Transcribe the records below in full; pictures stay out of the copy.

* * *

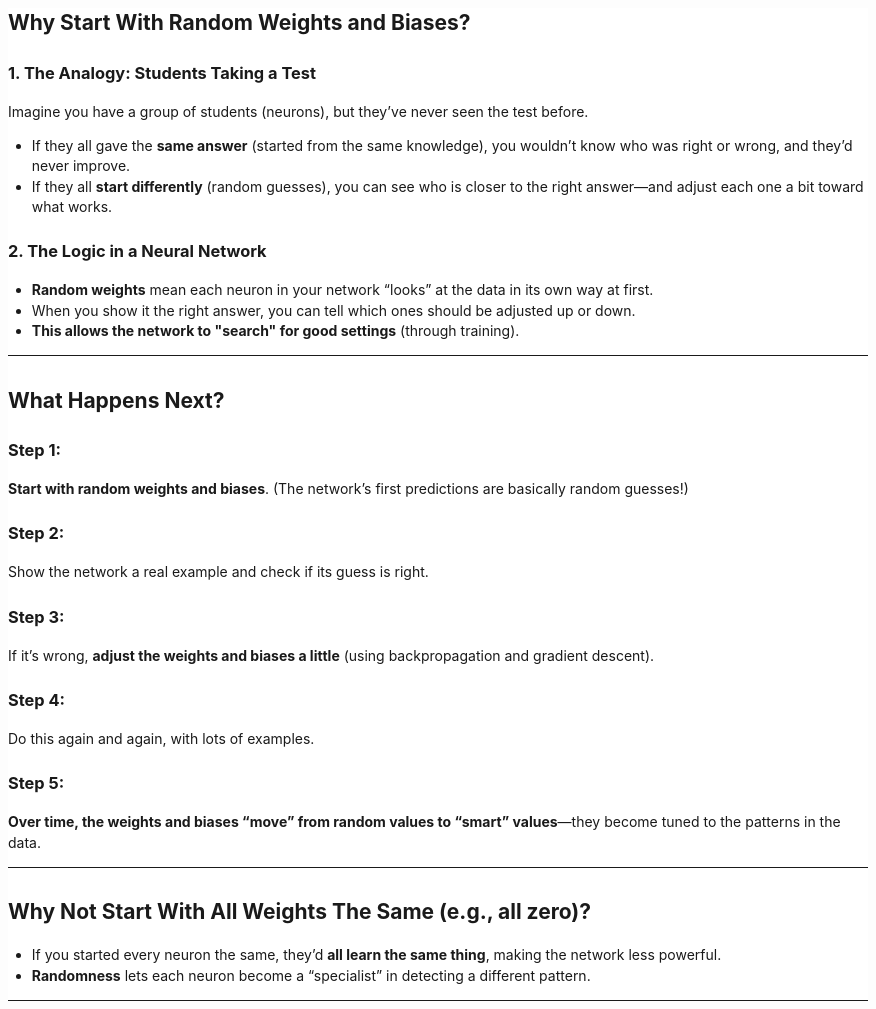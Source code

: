 
## **Why Start With Random Weights and Biases?**

### **1. The Analogy: Students Taking a Test**

Imagine you have a group of students (neurons), but they’ve never seen the test before.

* If they all gave the **same answer** (started from the same knowledge), you wouldn’t know who was right or wrong, and they’d never improve.
* If they all **start differently** (random guesses), you can see who is closer to the right answer—and adjust each one a bit toward what works.

### **2. The Logic in a Neural Network**

* **Random weights** mean each neuron in your network “looks” at the data in its own way at first.
* When you show it the right answer, you can tell which ones should be adjusted up or down.
* **This allows the network to "search" for good settings** (through training).

---

## **What Happens Next?**

### **Step 1:**

**Start with random weights and biases**.
(The network’s first predictions are basically random guesses!)

### **Step 2:**

Show the network a real example and check if its guess is right.

### **Step 3:**

If it’s wrong, **adjust the weights and biases a little** (using backpropagation and gradient descent).

### **Step 4:**

Do this again and again, with lots of examples.

### **Step 5:**

**Over time, the weights and biases “move” from random values to “smart” values**—they become tuned to the patterns in the data.

---

## **Why Not Start With All Weights The Same (e.g., all zero)?**

* If you started every neuron the same, they’d **all learn the same thing**, making the network less powerful.
* **Randomness** lets each neuron become a “specialist” in detecting a different pattern.

---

* * *

__Output for this task__.
Source code

: 
## **Why Start With Random Weights and Biases?**

### **1. The Analogy: Students Taking a Test**

Imagine you have a group of students (neurons), but they’ve never seen the test before.

* If they all gave the **same answer** (started from the same knowledge), you wouldn’t know who was right or wrong, and they’d never improve.
* If they all **start differently** (random guesses), you can see who is closer to the right answer—and adjust each one a bit toward what works.

### **2. The Logic in a Neural Network**

* **Random weights** mean each neuron in your network “looks” at the data in its own way at first.
* When you show it the right answer, you can tell which ones should be adjusted up or down.
* **This allows the network to "search" for good settings** (through training).

---

## **What Happens Next?**

### **Step 1:**

**Start with random weights and biases**.
(The network’s first predictions are basically random guesses!)

### **Step 2:**

Show the network a real example and check if its guess is right.

### **Step 3:**

If it’s wrong, **adjust the weights and biases a little** (using backpropagation and gradient descent).

### **Step 4:**

Do this again and again, with lots of examples.

### **Step 5:**

**Over time, the weights and biases “move” from random values to “smart” values**—they become tuned to the patterns in the data.

---

## **Why Not Start With All Weights The Same (e.g., all zero)?**

* If you started every neuron the same, they’d **all learn the same thing**, making the network less powerful.
* **Randomness** lets each neuron become a “specialist” in detecting a different pattern.

---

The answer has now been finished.